ASSIGNMENT: Filter out all lines without the word "diag" from the data below, please, and copy the rest.

++++

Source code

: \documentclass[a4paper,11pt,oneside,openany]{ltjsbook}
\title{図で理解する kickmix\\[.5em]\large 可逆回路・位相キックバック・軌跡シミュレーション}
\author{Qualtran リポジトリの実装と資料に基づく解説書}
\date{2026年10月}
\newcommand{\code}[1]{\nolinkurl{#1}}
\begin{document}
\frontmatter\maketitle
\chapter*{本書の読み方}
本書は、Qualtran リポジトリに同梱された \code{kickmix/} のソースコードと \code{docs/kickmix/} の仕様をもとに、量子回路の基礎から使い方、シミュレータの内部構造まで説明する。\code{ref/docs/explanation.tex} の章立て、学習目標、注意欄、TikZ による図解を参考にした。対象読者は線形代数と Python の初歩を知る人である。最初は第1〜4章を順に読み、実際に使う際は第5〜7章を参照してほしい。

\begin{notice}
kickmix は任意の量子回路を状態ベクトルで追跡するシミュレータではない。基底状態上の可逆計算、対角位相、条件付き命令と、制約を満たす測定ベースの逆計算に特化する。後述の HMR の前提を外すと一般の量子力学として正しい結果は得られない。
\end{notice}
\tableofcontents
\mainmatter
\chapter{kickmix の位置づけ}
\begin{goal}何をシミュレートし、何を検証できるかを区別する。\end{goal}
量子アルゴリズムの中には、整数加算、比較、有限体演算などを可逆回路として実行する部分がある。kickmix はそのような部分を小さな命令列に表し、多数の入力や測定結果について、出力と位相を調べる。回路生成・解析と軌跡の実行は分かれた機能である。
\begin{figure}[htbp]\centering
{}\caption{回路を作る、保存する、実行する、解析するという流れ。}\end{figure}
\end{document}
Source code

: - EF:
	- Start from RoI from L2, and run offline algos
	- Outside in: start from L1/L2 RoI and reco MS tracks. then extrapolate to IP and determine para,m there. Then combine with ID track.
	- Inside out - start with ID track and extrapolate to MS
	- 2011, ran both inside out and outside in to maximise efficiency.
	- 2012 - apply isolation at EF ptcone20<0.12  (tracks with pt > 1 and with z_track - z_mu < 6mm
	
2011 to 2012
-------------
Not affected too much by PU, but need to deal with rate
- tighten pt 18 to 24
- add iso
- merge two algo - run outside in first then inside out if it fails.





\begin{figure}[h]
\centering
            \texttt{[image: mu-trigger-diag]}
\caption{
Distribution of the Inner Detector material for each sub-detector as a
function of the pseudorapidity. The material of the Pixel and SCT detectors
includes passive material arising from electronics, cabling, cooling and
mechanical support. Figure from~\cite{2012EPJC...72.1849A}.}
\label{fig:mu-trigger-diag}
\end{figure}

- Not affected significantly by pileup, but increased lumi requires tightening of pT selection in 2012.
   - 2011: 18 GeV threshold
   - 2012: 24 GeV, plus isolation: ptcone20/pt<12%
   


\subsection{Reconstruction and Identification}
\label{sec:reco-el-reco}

++++

EXERCISE RESULT:
            \texttt{[image: mu-trigger-diag]}
\label{fig:mu-trigger-diag}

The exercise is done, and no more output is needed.